SATURDAY'S: Nearly 3000 bales of cotton changed hands on the weekend while spot rate was not revised. The buying support was attributed to rising prices in world rates.
TEXTILE MINISTRY: The call has been now dormant for sometime as reason is not always acceptable to the authorities.
This column however reminded about the body every now and then. Thank God need for a textile ministry has been dawned and Prime Minister Jamali is said to be seized of the issue and the same may be take a shape. Prime Minister has gone a step ahead from the simple call of a textile ministry.
He wants Punjab province should have a provincial level ministry. When these are going to take shape and start operation is somewhat hazy at the moment. But PM could be taken on face value.
Meanwhile proponents, leaders of the textile sector have started hailing the move. The Aptma chairman has taken sometime before making a comment on textile ministry has gone beyond that and have suggested that why Punjab and not Sindh too have one textile ministry.

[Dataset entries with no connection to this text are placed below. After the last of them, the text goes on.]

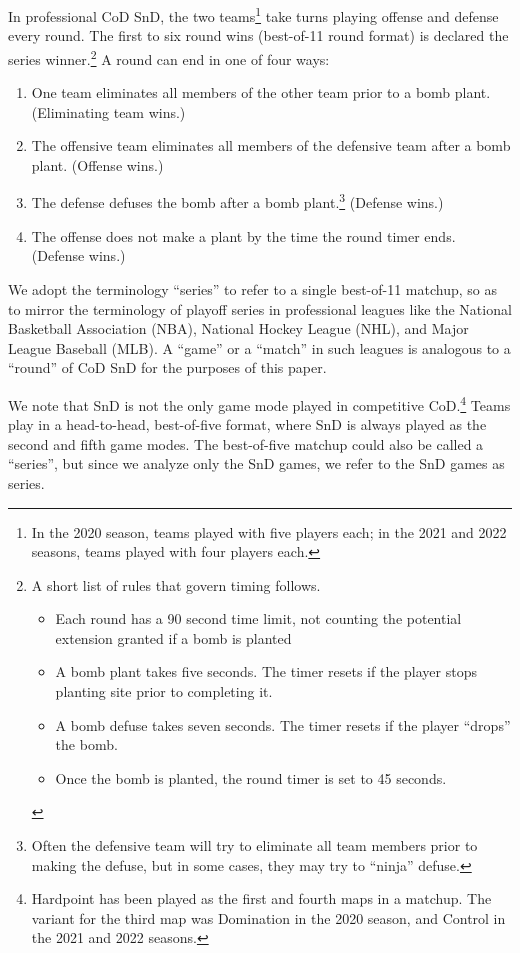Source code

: \documentclass{article}
\providecommand{\tightlist}{%
  \setlength{\itemsep}{0pt}\setlength{\parskip}{0pt}}
\begin{document}
In professional CoD SnD, the two teams\footnote{In the 2020 season,
  teams played with five players each; in the 2021 and 2022 seasons,
  teams played with four players each.} take turns playing offense and
defense every round. The first to six round wins (best-of-11 round
format) is declared the series winner.\footnote{A short list of rules
  that govern timing follows.

  \begin{itemize}
  \tightlist
  \item
    Each round has a 90 second time limit, not counting the potential
    extension granted if a bomb is planted
  \item
    A bomb plant takes five seconds. The timer resets if the player
    stops planting site prior to completing it.
  \item
    A bomb defuse takes seven seconds. The timer resets if the player
    ``drops'' the bomb.
  \item
    Once the bomb is planted, the round timer is set to 45 seconds.
  \end{itemize}} A round can end in one of four ways:

\begin{enumerate}
\def\labelenumi{\arabic{enumi}.}
\tightlist
\item
  One team eliminates all members of the other team prior to a bomb
  plant. (Eliminating team wins.)
\item
  The offensive team eliminates all members of the defensive team after
  a bomb plant. (Offense wins.)
\item
  The defense defuses the bomb after a bomb plant.\footnote{Often the
    defensive team will try to eliminate all team members prior to
    making the defuse, but in some cases, they may try to ``ninja''
    defuse.} (Defense wins.)
\item
  The offense does not make a plant by the time the round timer ends.
  (Defense wins.)
\end{enumerate}

We adopt the terminology ``series'' to refer to a single best-of-11
matchup, so as to mirror the terminology of playoff series in
professional leagues like the National Basketball Association (NBA),
National Hockey League (NHL), and Major League Baseball (MLB). A
``game'' or a ``match'' in such leagues is analogous to a ``round'' of
CoD SnD for the purposes of this paper.

We note that SnD is not the only game mode played in competitive
CoD.\footnote{Hardpoint has been played as the first and fourth maps in
  a matchup. The variant for the third map was Domination in the 2020
  season, and Control in the 2021 and 2022 seasons.} Teams play in a
head-to-head, best-of-five format, where SnD is always played as the
second and fifth game modes. The best-of-five matchup could also be
called a ``series'', but since we analyze only the SnD games, we refer
to the SnD games as series.
\end{document}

It is expected that the ideas about the federal ministry for textile sector and provinces of Sindh and Punjab will have their own ministries to monitor the work right from the day first seed of cotton crop is sown and textile exports stage.
At the moment any problem arises, leaves players confused and upset. How to get solution solved. So far commerce ministry and often finance ministry have played their role but do they not have their own vast field to tackle problems.
In the regard why leave. Balochistan without any caring nurse for it. It has been growing over one lakh bales absolutely contamination free cotton. At least a nursing home could be set apart to foster it to a blooming cotton producing and textile exporting province.
DISHONOURED CONTRACTS: The country was fighting its worries caused by the European Union 13.1 percent anti-dumping duty on Pak bed linen. Offer of review could be consoling but it does not guarantee whether outcome will definitely be in favour Pak bed-linen exporters.
Now yet another disturbing news in staring into yarn exporters' eyes that unspecified quantity of yarn has been simply refused to be honoured because in the meantime yarn prices have registered a sudden fall.
However much of the apprehension is premature, in the sense Pak exporters have taken alarm from what Indian had to face.
Sources who were quite well versed with the problem argued that unless exporters are informed the fear is nothing but whimsicality. Here in the report primary factor why contract was dishonoured was higher price.
These sources informed merely price factor is not as serious to yield nothing if talked and convinced the importers that such fluctuation is beyond their control.
What however, is to be genuinely concerned about is also experience of deficient cotton quality, short supply and poor implementation of contracts etc. The suppliers should be very careful once the confidence is shaken, is difficult hold back.
TAIL PIECE: The concern of the authorities to increase the production of cotton is understandable. The consumers today claim the consumption has increased from somewhere 90 lakh bales to around one crore 20 lakh bales. But how is not being given thorough exercise to make the pious wish a reality.
A recent report speaks about additional 0.6 million bales has been fixed over above the target of 2.4 million bales in Sindh. But the same story gives the constraints such as 10 percent water shortage in provincial irrigation network.
According to Irsa the shortage is to linger for ten more days. This fact will have negative impact on cotton sowing particularly in Tharparkar and Sanghar. Besides water good variety seed, pure pesticides and its proper use etc pre-requisite.
One can hope all the necessary inputs are made available to realise the dream of higher yield in Sindh.